— What to produce —
This exercise calls for all the entries that follow to be set down exactly, without their images.

Entries supplied section start

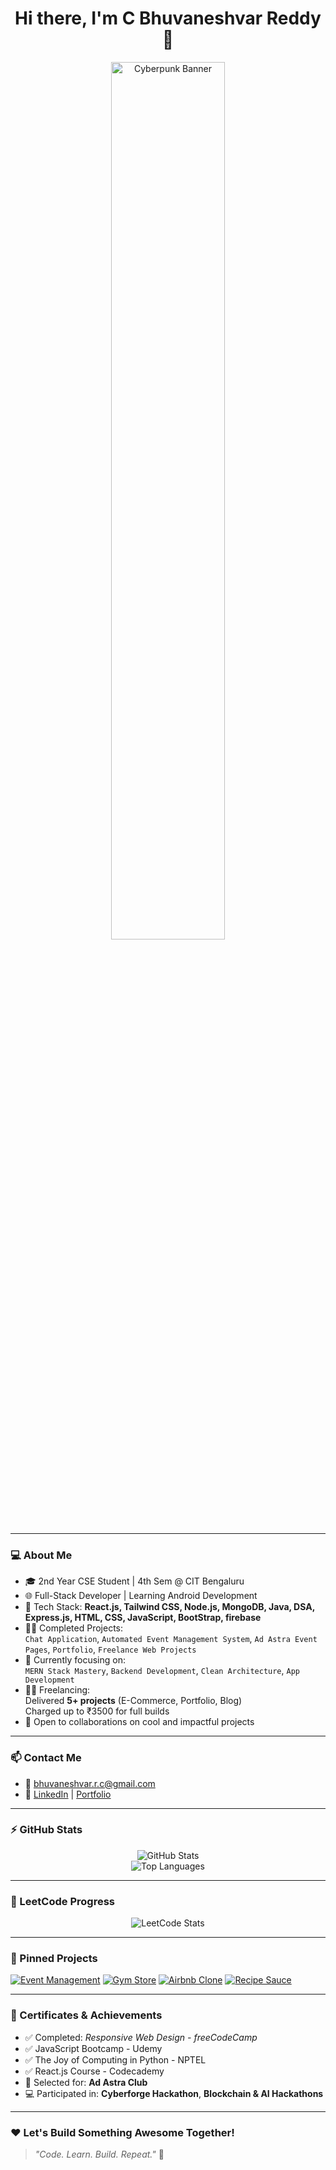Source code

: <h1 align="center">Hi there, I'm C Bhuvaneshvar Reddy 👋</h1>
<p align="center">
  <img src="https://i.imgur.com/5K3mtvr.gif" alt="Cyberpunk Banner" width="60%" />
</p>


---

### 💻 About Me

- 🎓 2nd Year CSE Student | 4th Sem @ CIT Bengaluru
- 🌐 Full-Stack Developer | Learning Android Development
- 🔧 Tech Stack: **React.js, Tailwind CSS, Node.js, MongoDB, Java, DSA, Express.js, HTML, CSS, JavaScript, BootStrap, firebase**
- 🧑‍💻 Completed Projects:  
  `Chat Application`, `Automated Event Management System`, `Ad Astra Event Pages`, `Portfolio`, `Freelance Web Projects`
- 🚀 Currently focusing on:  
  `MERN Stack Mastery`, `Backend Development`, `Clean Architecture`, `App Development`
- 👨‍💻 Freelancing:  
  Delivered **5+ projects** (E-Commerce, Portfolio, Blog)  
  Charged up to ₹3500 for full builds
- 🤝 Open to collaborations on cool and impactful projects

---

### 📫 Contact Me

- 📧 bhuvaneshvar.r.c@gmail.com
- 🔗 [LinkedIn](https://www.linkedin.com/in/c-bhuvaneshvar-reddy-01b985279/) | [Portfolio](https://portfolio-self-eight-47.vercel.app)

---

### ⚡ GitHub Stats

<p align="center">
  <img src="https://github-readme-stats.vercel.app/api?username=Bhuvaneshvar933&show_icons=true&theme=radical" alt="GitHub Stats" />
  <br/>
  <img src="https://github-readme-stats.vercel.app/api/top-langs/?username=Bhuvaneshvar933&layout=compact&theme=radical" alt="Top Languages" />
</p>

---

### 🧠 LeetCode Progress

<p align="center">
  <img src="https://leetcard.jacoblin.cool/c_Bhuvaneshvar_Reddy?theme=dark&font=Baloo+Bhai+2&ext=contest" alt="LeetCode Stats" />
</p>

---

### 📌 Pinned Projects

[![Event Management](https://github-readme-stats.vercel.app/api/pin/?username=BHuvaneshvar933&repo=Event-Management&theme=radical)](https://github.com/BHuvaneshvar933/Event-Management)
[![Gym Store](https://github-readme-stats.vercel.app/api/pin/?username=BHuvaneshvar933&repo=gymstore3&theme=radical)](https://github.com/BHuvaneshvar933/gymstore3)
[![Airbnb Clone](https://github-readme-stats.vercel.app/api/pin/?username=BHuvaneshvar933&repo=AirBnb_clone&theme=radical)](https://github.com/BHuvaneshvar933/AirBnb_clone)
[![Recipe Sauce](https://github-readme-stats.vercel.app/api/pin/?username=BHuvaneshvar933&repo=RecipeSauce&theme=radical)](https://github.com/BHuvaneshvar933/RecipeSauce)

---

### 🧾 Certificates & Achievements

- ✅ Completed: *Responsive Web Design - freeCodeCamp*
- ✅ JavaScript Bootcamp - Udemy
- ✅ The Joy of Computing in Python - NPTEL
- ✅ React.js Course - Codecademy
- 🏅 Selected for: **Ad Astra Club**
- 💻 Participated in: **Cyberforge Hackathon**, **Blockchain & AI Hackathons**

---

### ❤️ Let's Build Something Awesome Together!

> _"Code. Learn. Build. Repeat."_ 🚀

Entries supplied section end

— Completed task —
Source code

: <h1 align="center">Hi there, I'm C Bhuvaneshvar Reddy 👋</h1>
<p align="center">
  <img src="https://i.imgur.com/5K3mtvr.gif" alt="Cyberpunk Banner" width="60%" />
</p>


---

### 💻 About Me

- 🎓 2nd Year CSE Student | 4th Sem @ CIT Bengaluru
- 🌐 Full-Stack Developer | Learning Android Development
- 🔧 Tech Stack: **React.js, Tailwind CSS, Node.js, MongoDB, Java, DSA, Express.js, HTML, CSS, JavaScript, BootStrap, firebase**
- 🧑‍💻 Completed Projects:  
  `Chat Application`, `Automated Event Management System`, `Ad Astra Event Pages`, `Portfolio`, `Freelance Web Projects`
- 🚀 Currently focusing on:  
  `MERN Stack Mastery`, `Backend Development`, `Clean Architecture`, `App Development`
- 👨‍💻 Freelancing:  
  Delivered **5+ projects** (E-Commerce, Portfolio, Blog)  
  Charged up to ₹3500 for full builds
- 🤝 Open to collaborations on cool and impactful projects

---

### 📫 Contact Me

- 📧 bhuvaneshvar.r.c@gmail.com
- 🔗 [LinkedIn](https://www.linkedin.com/in/c-bhuvaneshvar-reddy-01b985279/) | [Portfolio](https://portfolio-self-eight-47.vercel.app)

---

### ⚡ GitHub Stats

<p align="center">
  <img src="https://github-readme-stats.vercel.app/api?username=Bhuvaneshvar933&show_icons=true&theme=radical" alt="GitHub Stats" />
  <br/>
  <img src="https://github-readme-stats.vercel.app/api/top-langs/?username=Bhuvaneshvar933&layout=compact&theme=radical" alt="Top Languages" />
</p>

---

### 🧠 LeetCode Progress

<p align="center">
  <img src="https://leetcard.jacoblin.cool/c_Bhuvaneshvar_Reddy?theme=dark&font=Baloo+Bhai+2&ext=contest" alt="LeetCode Stats" />
</p>

---

### 📌 Pinned Projects

[![Event Management](https://github-readme-stats.vercel.app/api/pin/?username=BHuvaneshvar933&repo=Event-Management&theme=radical)](https://github.com/BHuvaneshvar933/Event-Management)
[![Gym Store](https://github-readme-stats.vercel.app/api/pin/?username=BHuvaneshvar933&repo=gymstore3&theme=radical)](https://github.com/BHuvaneshvar933/gymstore3)
[![Airbnb Clone](https://github-readme-stats.vercel.app/api/pin/?username=BHuvaneshvar933&repo=AirBnb_clone&theme=radical)](https://github.com/BHuvaneshvar933/AirBnb_clone)
[![Recipe Sauce](https://github-readme-stats.vercel.app/api/pin/?username=BHuvaneshvar933&repo=RecipeSauce&theme=radical)](https://github.com/BHuvaneshvar933/RecipeSauce)

---

### 🧾 Certificates & Achievements

- ✅ Completed: *Responsive Web Design - freeCodeCamp*
- ✅ JavaScript Bootcamp - Udemy
- ✅ The Joy of Computing in Python - NPTEL
- ✅ React.js Course - Codecademy
- 🏅 Selected for: **Ad Astra Club**
- 💻 Participated in: **Cyberforge Hackathon**, **Blockchain & AI Hackathons**

---

### ❤️ Let's Build Something Awesome Together!

> _"Code. Learn. Build. Repeat."_ 🚀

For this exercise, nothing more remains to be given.